Exercise directions
Look through the records that follow. Copy every line containing the word "Gateway".

Supplied data

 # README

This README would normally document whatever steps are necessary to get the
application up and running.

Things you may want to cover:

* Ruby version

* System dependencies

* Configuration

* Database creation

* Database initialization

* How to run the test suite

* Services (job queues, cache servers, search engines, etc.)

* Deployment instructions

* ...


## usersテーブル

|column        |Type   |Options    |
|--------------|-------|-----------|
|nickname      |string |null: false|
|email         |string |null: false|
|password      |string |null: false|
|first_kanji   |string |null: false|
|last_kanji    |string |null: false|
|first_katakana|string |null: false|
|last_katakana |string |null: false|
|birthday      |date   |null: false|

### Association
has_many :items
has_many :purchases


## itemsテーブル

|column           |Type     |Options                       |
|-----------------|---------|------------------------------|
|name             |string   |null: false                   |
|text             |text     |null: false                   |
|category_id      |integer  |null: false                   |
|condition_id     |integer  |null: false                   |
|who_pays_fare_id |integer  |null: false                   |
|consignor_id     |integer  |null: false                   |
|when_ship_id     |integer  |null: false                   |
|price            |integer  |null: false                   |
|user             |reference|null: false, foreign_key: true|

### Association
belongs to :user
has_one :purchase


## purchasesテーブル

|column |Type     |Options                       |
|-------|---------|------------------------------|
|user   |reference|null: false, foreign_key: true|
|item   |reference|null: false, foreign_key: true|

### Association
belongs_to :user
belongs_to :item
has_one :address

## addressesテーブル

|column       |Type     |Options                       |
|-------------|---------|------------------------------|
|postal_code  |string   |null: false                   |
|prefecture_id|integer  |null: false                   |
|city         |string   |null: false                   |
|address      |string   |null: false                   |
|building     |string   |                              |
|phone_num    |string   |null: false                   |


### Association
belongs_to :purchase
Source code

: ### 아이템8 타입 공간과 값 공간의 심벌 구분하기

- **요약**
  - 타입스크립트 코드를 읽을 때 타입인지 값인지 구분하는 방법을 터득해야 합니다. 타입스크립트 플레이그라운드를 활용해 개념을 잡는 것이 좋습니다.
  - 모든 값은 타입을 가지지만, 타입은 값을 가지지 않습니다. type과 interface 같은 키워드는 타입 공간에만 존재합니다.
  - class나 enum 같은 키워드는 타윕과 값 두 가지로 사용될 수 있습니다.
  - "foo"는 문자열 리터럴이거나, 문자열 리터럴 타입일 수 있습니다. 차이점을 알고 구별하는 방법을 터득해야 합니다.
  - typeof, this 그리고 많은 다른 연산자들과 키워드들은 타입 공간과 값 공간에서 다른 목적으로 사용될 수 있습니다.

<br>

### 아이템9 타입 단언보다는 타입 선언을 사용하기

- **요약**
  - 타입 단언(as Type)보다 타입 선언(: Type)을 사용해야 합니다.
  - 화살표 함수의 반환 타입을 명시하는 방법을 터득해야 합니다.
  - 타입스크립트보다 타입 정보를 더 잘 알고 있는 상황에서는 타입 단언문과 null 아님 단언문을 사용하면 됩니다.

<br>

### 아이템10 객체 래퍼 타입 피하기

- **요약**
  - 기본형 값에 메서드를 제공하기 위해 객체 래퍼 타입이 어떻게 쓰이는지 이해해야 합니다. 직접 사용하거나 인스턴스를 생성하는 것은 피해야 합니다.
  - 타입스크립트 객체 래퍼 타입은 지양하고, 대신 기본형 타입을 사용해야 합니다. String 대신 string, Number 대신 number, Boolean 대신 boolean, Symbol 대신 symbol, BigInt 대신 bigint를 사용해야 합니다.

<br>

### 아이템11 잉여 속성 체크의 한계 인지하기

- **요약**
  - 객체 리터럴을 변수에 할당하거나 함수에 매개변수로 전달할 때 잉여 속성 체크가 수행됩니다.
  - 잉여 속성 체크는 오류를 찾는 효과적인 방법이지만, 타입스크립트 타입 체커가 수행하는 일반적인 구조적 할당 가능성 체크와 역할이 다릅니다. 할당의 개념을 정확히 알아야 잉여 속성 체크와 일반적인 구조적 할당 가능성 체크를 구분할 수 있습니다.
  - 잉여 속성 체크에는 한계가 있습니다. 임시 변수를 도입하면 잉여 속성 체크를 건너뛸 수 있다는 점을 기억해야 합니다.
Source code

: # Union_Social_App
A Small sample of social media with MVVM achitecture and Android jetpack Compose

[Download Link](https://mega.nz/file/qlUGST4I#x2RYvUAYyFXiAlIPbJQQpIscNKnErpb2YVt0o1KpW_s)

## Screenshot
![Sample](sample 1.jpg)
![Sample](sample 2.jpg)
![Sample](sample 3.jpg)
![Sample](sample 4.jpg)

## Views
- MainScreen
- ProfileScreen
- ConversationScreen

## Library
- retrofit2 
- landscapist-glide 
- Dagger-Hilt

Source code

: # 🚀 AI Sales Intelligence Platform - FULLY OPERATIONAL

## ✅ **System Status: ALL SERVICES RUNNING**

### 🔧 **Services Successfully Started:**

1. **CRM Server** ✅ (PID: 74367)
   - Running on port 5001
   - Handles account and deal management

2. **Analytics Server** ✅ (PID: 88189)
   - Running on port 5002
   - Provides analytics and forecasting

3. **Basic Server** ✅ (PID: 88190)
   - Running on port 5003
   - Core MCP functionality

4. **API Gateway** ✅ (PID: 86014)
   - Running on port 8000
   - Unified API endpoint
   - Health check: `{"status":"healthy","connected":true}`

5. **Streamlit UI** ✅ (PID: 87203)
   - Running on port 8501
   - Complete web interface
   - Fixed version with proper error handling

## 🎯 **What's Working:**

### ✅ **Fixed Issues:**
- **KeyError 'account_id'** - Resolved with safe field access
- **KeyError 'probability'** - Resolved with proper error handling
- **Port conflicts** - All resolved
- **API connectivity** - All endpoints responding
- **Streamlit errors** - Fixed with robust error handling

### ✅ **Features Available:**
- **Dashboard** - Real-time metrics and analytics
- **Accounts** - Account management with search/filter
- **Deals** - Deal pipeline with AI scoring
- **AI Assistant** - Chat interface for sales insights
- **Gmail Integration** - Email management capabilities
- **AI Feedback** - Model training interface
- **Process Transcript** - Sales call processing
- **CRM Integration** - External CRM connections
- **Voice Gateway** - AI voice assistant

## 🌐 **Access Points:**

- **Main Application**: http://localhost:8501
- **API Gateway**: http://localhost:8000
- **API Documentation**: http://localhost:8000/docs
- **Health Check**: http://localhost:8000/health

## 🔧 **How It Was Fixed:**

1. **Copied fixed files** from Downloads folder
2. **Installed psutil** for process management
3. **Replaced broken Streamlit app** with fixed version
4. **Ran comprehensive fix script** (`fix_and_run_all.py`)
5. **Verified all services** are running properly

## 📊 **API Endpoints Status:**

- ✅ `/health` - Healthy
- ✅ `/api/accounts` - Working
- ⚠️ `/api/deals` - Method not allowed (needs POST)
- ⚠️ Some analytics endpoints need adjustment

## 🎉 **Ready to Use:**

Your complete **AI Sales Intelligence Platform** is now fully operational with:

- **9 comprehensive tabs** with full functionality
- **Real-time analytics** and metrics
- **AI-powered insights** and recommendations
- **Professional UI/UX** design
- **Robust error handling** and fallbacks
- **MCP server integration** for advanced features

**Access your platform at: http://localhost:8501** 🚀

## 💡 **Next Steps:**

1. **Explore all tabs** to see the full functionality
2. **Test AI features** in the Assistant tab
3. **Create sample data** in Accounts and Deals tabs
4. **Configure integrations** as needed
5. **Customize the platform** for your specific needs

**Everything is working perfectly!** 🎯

...

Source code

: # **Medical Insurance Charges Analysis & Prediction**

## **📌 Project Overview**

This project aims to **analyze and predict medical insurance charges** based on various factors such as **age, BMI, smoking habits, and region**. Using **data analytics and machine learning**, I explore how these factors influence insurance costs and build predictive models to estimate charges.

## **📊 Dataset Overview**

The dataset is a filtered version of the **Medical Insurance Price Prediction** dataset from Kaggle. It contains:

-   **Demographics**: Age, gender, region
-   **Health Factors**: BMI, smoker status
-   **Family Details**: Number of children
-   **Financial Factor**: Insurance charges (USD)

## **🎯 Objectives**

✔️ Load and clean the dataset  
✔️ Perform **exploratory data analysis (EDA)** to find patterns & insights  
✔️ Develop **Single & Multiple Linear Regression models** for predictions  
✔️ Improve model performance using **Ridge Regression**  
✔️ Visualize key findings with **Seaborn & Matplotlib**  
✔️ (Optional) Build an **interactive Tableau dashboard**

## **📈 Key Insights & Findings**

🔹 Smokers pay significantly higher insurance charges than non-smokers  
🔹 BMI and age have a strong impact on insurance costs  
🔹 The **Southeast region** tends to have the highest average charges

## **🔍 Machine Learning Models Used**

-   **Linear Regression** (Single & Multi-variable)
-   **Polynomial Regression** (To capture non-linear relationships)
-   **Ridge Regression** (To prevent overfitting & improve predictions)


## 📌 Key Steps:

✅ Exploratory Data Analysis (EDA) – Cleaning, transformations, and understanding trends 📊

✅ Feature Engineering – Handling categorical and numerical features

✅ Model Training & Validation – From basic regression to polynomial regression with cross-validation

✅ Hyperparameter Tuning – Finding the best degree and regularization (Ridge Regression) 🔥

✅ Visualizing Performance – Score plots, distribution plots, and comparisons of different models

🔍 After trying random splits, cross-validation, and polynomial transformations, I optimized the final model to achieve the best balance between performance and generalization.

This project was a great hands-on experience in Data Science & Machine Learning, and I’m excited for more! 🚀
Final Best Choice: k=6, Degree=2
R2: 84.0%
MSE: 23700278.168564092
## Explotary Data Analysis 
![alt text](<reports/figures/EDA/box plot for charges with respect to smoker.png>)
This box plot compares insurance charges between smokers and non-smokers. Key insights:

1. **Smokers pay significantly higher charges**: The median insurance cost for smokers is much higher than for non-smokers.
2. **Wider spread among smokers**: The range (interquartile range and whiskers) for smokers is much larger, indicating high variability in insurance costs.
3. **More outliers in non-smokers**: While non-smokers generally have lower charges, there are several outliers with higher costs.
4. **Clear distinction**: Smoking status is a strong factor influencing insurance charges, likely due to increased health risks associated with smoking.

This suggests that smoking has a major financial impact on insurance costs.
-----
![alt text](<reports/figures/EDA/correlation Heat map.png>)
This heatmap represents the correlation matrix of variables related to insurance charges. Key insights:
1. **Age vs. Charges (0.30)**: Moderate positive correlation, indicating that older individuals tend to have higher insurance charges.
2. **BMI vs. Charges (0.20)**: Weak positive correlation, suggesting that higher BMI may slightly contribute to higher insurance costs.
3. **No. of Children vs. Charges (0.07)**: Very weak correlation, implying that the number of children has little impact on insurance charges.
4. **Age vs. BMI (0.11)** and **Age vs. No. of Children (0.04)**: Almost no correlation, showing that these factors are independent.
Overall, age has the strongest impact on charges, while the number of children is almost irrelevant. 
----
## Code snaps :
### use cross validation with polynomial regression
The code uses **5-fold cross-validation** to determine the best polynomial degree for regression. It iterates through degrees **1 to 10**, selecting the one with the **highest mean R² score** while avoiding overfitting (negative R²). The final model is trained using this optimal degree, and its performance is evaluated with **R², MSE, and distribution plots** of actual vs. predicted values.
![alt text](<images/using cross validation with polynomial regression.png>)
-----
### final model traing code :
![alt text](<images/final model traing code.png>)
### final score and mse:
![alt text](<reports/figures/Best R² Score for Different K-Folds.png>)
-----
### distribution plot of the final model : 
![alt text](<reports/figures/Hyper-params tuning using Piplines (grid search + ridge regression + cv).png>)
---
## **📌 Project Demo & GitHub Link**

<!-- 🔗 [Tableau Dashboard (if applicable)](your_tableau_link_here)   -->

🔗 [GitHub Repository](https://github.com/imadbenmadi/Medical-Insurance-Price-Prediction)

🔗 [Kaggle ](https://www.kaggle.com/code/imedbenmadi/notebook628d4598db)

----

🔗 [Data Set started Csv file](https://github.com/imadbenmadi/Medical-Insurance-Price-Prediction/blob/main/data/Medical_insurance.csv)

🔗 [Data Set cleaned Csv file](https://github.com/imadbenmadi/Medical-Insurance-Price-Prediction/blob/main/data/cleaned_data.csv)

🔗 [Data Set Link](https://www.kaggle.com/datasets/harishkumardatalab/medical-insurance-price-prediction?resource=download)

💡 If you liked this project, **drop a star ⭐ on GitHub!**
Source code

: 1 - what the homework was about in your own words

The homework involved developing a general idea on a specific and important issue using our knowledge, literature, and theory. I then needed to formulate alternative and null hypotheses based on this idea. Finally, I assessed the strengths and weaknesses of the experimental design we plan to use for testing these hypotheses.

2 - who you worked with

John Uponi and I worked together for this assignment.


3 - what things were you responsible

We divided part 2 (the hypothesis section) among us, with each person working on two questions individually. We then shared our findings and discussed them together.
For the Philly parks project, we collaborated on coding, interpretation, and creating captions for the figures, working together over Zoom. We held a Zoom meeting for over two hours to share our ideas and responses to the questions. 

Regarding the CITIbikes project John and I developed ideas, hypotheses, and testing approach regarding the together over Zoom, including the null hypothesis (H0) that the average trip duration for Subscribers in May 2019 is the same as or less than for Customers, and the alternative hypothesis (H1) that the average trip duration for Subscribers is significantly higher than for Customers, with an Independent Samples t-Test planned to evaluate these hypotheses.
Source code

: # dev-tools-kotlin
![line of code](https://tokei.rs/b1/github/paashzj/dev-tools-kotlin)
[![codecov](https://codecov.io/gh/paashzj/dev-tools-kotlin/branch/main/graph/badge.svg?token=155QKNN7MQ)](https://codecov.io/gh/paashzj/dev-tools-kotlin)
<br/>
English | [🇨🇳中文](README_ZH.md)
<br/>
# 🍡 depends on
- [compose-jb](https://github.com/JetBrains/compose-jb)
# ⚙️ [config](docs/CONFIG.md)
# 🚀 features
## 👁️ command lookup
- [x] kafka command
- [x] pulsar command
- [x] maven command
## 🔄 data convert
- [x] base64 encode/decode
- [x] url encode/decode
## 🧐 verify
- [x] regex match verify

Solution to the exercise
4. **API Gateway** ✅ (PID: 86014)
- **Voice Gateway** - AI voice assistant
- **API Gateway**: http://localhost:8000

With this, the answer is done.